▶ [The data]
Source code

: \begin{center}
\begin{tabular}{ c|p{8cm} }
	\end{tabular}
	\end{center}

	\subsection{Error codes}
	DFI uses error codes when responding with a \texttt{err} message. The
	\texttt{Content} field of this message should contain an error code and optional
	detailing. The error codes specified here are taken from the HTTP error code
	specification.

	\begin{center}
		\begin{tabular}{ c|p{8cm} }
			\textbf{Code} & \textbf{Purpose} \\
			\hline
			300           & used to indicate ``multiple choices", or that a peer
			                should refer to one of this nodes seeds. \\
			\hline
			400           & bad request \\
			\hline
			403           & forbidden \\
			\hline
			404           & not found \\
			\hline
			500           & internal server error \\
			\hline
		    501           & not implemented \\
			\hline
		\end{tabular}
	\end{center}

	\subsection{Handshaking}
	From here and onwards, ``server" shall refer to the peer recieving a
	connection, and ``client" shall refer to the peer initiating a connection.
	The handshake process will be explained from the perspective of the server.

▶ [Assignment] One exact transcript of the whole listing is the expected answer.

▶ [Response below]
Source code

: \begin{center}
\begin{tabular}{ c|p{8cm} }
	\end{tabular}
	\end{center}

	\subsection{Error codes}
	DFI uses error codes when responding with a \texttt{err} message. The
	\texttt{Content} field of this message should contain an error code and optional
	detailing. The error codes specified here are taken from the HTTP error code
	specification.

	\begin{center}
		\begin{tabular}{ c|p{8cm} }
			\textbf{Code} & \textbf{Purpose} \\
			\hline
			300           & used to indicate ``multiple choices", or that a peer
			                should refer to one of this nodes seeds. \\
			\hline
			400           & bad request \\
			\hline
			403           & forbidden \\
			\hline
			404           & not found \\
			\hline
			500           & internal server error \\
			\hline
		    501           & not implemented \\
			\hline
		\end{tabular}
	\end{center}

	\subsection{Handshaking}
	From here and onwards, ``server" shall refer to the peer recieving a
	connection, and ``client" shall refer to the peer initiating a connection.
	The handshake process will be explained from the perspective of the server.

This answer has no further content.